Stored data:

—————

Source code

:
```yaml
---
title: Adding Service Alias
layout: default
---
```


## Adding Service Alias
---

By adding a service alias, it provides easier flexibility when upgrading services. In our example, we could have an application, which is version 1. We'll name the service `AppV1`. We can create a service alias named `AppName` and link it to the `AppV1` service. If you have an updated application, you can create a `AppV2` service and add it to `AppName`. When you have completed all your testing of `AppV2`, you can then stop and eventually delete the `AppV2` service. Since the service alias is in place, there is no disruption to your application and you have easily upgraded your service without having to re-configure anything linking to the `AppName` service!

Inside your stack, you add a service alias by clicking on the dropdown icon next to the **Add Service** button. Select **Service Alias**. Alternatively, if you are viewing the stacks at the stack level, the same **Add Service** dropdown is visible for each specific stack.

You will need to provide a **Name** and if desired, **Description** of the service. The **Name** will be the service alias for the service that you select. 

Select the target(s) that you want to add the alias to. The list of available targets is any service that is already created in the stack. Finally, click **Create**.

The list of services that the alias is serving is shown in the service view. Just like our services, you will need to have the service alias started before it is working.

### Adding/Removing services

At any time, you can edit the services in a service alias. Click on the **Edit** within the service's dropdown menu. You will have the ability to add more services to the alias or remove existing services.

—————

* [Brief]
Reproduce the records above exactly, starting with the line that contains "Select the target(s)" and ending with the last line.

* [Solution to this exercise]
Select the target(s) that you want to add the alias to. The list of available targets is any service that is already created in the stack. Finally, click **Create**.

The list of services that the alias is serving is shown in the service view. Just like our services, you will need to have the service alias started before it is working.

### Adding/Removing services

At any time, you can edit the services in a service alias. Click on the **Edit** within the service's dropdown menu. You will have the ability to add more services to the alias or remove existing services.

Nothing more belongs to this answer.